• REQUIREMENT: Below is a block of records; return all of them exactly, but without the images.

• SUPPLIED RECORDS:

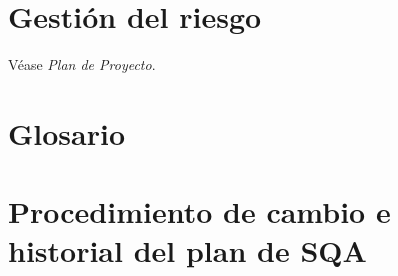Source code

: \documentclass[11pt, a4paper, twoside, titlepage]{article}
\begin{document}
	\section{Gestión del riesgo}
		Véase \textit{Plan de Proyecto}.

	\section{Glosario}
		\printglossaries
	\section{Procedimiento de cambio e historial del plan de SQA} %

	\appendix
	\newpage
	
	
\end{document}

• EXERCISE RESPONSE:
Source code

: \documentclass[11pt, a4paper, twoside, titlepage]{article}
\begin{document}
	\section{Gestión del riesgo}
		Véase \textit{Plan de Proyecto}.

	\section{Glosario}
		\printglossaries
	\section{Procedimiento de cambio e historial del plan de SQA} %

	\appendix
	\newpage
	
	
\end{document}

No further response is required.